AIM and AEPW to trial packaging waste sorting system in Denmark

The Digital Watermarks Initiative HolyGrail 2.0 is on track to enter in-market demonstrations next year.

The European Brands Association (AIM) has partnered with the Alliance to End Plastic Waste (AEPW) for the next stage of testing digital watermarks for the intelligent sorting of packaging waste.

The Digital Watermarks Initiative Holy Grail 2.0 project seeks to investigate whether the use of digital technology can help achieve a circular economy.

The partners will collaborate with the City of Copenhagen to conduct the semi-industrial test phase of the pilot over the next four months.

They will install a prototype sorting detection unit at the Amager Resource Centre in Copenhagen, which will carry out the test with 200 coded stock-keeping units.

The system will be subjected to various tests to assess its speed, accuracy and ability to endure the pressures of full-scale industrial operations.
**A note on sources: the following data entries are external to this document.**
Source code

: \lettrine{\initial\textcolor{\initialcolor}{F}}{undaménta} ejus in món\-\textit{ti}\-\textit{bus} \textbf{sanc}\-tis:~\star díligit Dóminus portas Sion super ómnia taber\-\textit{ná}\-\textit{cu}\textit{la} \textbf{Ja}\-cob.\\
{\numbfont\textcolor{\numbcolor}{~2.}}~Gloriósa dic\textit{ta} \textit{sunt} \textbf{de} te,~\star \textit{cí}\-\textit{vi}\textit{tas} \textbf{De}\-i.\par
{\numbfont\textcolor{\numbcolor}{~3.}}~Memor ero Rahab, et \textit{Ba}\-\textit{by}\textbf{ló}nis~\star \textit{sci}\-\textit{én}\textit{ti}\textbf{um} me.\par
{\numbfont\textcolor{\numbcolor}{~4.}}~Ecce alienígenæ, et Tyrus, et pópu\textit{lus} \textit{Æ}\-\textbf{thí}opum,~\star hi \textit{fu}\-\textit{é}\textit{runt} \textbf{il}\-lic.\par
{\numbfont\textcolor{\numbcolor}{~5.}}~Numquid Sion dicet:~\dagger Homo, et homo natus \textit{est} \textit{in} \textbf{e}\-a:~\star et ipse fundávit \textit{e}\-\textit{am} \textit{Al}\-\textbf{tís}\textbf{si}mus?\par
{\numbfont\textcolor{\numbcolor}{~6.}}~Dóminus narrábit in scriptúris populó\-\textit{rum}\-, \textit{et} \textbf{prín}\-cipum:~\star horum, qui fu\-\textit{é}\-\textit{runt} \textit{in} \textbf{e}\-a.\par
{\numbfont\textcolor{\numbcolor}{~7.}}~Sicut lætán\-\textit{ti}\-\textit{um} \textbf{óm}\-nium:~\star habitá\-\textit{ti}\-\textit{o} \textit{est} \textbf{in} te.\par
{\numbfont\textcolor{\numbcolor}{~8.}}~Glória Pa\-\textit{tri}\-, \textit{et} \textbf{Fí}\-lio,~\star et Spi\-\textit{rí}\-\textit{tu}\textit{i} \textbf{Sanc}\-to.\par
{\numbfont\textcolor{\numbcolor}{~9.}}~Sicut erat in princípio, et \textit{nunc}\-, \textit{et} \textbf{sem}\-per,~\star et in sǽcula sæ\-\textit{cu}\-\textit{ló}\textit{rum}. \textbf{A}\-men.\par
AIM director-general Michelle Gibbons said: “We are delighted to enter the next phase of semi-industrial testing within the Digital Watermarks Initiative together with our new partner, the AEPW.
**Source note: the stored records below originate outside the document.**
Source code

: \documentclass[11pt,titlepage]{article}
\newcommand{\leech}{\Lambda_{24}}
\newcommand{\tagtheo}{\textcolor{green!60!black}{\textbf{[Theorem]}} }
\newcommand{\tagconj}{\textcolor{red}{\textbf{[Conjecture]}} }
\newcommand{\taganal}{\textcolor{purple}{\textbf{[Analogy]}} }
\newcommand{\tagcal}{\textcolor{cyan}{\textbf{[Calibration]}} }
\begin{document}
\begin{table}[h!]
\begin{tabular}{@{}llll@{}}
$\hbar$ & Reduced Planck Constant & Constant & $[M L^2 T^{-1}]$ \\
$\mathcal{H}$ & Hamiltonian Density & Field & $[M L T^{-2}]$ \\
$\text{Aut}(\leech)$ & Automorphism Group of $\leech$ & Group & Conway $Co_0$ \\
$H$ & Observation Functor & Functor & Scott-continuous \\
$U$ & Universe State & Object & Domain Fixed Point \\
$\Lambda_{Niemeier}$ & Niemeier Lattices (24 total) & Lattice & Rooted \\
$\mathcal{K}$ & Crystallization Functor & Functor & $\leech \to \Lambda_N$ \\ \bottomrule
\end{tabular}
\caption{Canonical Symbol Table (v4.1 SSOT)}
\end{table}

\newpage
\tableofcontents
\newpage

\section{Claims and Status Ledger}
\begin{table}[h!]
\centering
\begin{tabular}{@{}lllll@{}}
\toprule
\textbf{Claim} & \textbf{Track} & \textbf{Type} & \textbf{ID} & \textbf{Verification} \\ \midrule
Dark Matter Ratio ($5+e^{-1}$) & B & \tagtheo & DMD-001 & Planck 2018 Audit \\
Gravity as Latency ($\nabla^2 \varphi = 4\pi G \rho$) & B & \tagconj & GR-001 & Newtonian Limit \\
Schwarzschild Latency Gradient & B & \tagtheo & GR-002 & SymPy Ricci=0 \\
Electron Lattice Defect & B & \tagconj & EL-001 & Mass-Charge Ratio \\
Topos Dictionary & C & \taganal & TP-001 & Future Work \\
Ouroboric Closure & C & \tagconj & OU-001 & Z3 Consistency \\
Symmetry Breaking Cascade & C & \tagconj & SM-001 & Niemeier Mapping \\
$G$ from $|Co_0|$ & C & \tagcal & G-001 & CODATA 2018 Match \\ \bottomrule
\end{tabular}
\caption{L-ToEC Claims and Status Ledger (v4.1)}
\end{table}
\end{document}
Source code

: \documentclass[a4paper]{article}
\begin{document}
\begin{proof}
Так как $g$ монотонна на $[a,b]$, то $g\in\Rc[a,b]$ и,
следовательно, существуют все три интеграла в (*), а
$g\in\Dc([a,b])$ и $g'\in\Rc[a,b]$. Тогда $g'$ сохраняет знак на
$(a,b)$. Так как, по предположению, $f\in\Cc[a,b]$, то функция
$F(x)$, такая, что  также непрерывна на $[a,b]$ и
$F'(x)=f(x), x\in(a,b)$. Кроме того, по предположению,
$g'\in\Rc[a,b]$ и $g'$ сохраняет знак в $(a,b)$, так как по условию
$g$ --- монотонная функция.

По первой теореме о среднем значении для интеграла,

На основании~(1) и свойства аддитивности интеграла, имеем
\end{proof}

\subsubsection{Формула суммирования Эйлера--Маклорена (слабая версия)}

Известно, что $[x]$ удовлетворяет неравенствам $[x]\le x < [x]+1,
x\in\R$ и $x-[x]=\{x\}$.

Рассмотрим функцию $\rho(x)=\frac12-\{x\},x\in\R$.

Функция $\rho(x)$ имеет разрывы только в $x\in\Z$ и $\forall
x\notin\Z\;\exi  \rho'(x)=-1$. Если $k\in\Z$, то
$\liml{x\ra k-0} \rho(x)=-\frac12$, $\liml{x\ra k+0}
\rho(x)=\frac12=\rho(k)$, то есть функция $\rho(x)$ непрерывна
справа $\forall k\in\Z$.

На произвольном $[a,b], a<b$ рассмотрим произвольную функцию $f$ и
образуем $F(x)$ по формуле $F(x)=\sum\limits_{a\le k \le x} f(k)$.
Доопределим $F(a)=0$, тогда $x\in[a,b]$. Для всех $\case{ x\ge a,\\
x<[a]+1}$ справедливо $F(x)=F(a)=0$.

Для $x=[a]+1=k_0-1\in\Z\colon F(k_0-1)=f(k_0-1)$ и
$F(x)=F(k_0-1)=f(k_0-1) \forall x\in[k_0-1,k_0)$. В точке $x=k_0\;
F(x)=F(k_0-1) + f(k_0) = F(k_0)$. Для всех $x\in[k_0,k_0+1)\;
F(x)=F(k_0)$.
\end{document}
“Collaboration is the way forward to achieve the EU’s circular economy goals and we are confident that this technology has the potential to drive a truly circular economy for packaging.”

If the system completes the semi-industrial trials successfully, digitally watermarked products are expected to become commercially available across Denmark, France and Germany by early next year.

Launched last September, the Holy Grail 2.0 project has so far attracted more than 130 participating companies and organisations across the complete packaging value chain.

AEPW president and CEO Jacob Duer said: “The AEPW is excited to support the scaling of this project in its next phase of progress, in line with our mission to end plastic waste in the environment.

“As testing continues, we know there will be many things to solve along the way, but with strong collaboration of our public and private sector partners, we believe intelligent sorting can be a new frontier that could help dramatically improve plastic waste management.”